Résolution de l'ONU et sanctions contre la Russie : tribune d'expression pour l'Afrique

Les Nations Unies ont adopté une résolution condamnant la Russie sur son acte d'agression sur l'Ukraine : 
- Pays votant pour : 141
- Pays votant contre : 5 (Corée du Nord, Syrie, l'Érythrée, Biélorussie et Russie). 
- Abstention : 34 dont 16 pays d'Afrique. A ce nombre, il faut inclure les pays qui n'ont pas participé au vote, compté comme une abstention cachée. Ces derniers sont au nombre de 13, parmi eux, 8 pays africains. 

Au total, 24 pays d'Afrique sur 54 n'ont pas condamné la Russie et l'Erythrée a voté ouvertement contre, ce qui donne près de la moitié du continent. Le vote à l'ONU est ainsi devenu une tribune d'expression pour l'Afrique sur la désormais "problématique Russie" pour les occidentaux.

Sur les sanctions prononcées, notamment par l'Union européenne et les Etats-Unis, il faut en effet savoir que des intérêts de l'Afrique sont entrés en jeu. L'on ne peut pas nier le rôle de la Russie, pourtant démenti par son président Vladimir Poutine, sur les nouvelles orientations géopolitiques de plusieurs pays d'Afrique, comme la Centrafrique, le Mali, la Guinée, le Burkina Faso, ...

Il est également à tenir en compte la rancune coloniale, certes en pleine réparation par la France et la Grande Bretagne, à travers des restitutions d'objets historiques pillés pendant la colonisation, mais qui a ravivé le sentiment antioccidental, habilement récupéré par la Russie.

Enjeux économiques

Blé, gaz, pétrole, mines, armes, ... Voici une énumération, non exhaustive, des échanges entre l'Afrique et la Russie, illustrant l'intérêt des africains à ne pas se mettre à dos le pays de Poutine. 

Blé russe

Le blé russe constitue les trois quart de l'importation de blé en Egypte, et grande quantité par l'Algérie qui est en froid avec la France, mais aussi par le Nigeria, la Tanzanie, le Kenya, l'Afrique du Sud et le Soudan.
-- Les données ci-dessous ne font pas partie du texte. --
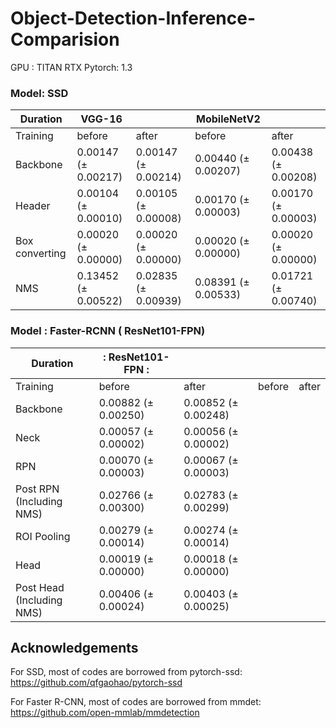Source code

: # Object-Detection-Inference-Comparision

GPU : TITAN RTX
Pytorch: 1.3

### Model: SSD

| Duration        | VGG-16   || MobileNetV2    || 
|-----------------|---------|---------|-------|--------|
| Training        | before  | after  | before  | after |
| Backbone        |0.00147 (± 0.00217) | 0.00147 (± 0.00214)  | 0.00440 (± 0.00207) | 0.00438  (± 0.00208) |
| Header          |0.00104 (± 0.00010) | 0.00105 (± 0.00008)  | 0.00170 (± 0.00003)|  0.00170  (± 0.00003) |
| Box converting  |0.00020 (± 0.00000) | 0.00020 (± 0.00000) | 0.00020 (± 0.00000)|  0.00020  (± 0.00000) |
| NMS             |0.13452 (± 0.00522) | 0.02835 (± 0.00939)   | 0.08391 (± 0.00533)|  0.01721  (± 0.00740)|

### Model : Faster-RCNN ( ResNet101-FPN)
| Duration                 | : ResNet101-FPN          : ||  || 
|-----------------         |---------|--------- |-------|--------|
| Training                 | before  | after    | before  | after |
| Backbone                 |0.00882 (± 0.00250) | 0.00852 (± 0.00248)      | |  |
| Neck                     |0.00057 (± 0.00002) | 0.00056 (± 0.00002)      | |  |
| RPN                      |0.00070 (± 0.00003) | 0.00067 (± 0.00003)      | |  |
| Post RPN (Including NMS) |0.02766 (± 0.00300) | 0.02783 (± 0.00299)      | |  |
| ROI Pooling              |0.00279 (± 0.00014) | 0.00274 (± 0.00014)      | |  |
| Head                     |0.00019 (± 0.00000) | 0.00018 (± 0.00000)      | |  |
| Post Head (Including NMS)|0.00406 (± 0.00024) | 0.00403 (± 0.00025)      | |  |


## Acknowledgements
For SSD, most of codes are borrowed from pytorch-ssd:
https://github.com/qfgaohao/pytorch-ssd

For Faster R-CNN, most of codes are borrowed from mmdet:
https://github.com/open-mmlab/mmdetection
Le blé, objet d'une spéculation croissante, a toujours été l'arme de la Russie, même en dehors de l'Afrique, le pays étant le premier exportateur mondial.
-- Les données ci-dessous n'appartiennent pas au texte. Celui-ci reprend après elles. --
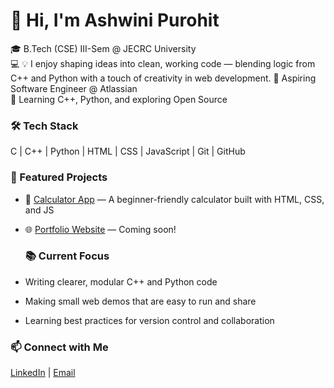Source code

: # 👋 Hi, I'm Ashwini Purohit

🎓 B.Tech (CSE) III-Sem @ JECRC University  
💻 💡 I enjoy shaping ideas into clean, working code — blending logic from C++ and Python with a touch of creativity in web development. 
🚀 Aspiring Software Engineer @ Atlassian  
🧠 Learning C++, Python, and exploring Open Source  

### 🛠 Tech Stack
C | C++ | Python | HTML | CSS | JavaScript | Git | GitHub

### 📂 Featured Projects
- 🧮 [Calculator App](https://github.com/CoderXash9/Calculator-starting-) — A beginner-friendly calculator built with HTML, CSS, and JS
- 🌐 [Portfolio Website](#) — Coming soon!

  ### 📚 Current Focus
- Writing clearer, modular C++ and Python code  
- Making small web demos that are easy to run and share  
- Learning best practices for version control and collaboration

### 📫 Connect with Me
[LinkedIn](https://linkedin.com/in/ashwini-purohit) | [Email](mailto:yourmail@gmail.com)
Gaz, pétrole, or, produits miniers : intérêts communs

Rosneft, Lukoil, Alrosa, Rusal, Gazprom, Nordgold, ... Plusieurs groupes industriels russes sont présents en Afrique, certes pour des volumes d'affaires relativement limités dans le pétrole, le gaz, l'or et les produits miniers. Mais ces unités sont appelées à grossir et à appuyer financièrement, et indirectement, des gouvernements "amis" sur le continent africain. 

Il faut également prendre en compte l'intérêt des pays comme l'Algérie ou le Nigéria dans leur possibilité de livrer du gaz et du pétrole en Europe en remplaçant le gaz russe frappé par les sanctions européenne.

Armes et aides militaires

En moins de dix ans, la Russie est devenue la bête noire des occidentaux en Afrique. Mercenaires, aides militaires officieuses, appuis logistiques et financières aux élections, ... Tout est bon à prendre sur le continent meurtri par la pauvreté et les guerres intestines post-coloniales. Et la Russie s'est engouffrée dans la brèche, délaissée par une Europe trop occupée par sa consolidation après la chute de l'URSS. La Russie a fourni 30% des armes achetées par les pays d'Afrique subsaharienne depuis 2016. 
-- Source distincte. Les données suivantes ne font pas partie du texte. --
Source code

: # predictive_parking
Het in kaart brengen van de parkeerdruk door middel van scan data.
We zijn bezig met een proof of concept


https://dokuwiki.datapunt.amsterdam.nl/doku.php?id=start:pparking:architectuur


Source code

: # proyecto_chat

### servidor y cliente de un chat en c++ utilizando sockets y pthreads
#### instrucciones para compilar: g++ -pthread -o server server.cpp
Très actifs en Libye, au Soudan, au Mozambique, en Centrafrique et au Mali, les hommes de Wagner ont acquis l'expérience du terrain, là où les forces officielles comme Barkhane ont échoué. 

Des officines de propagande à l'aide d'une force de frappe numérique ont également aidé bon nombre d'actuels présidents en Afrique à accéder au pouvoir tout en faisant oublier leurs concurrents, désormais persona non grata dans leurs propres pays. 

Bien évidemment, les russes sont à l'affut des prochaines élections africaines dans les mois et les années à venir, pour faire avancer leur influence et leur business.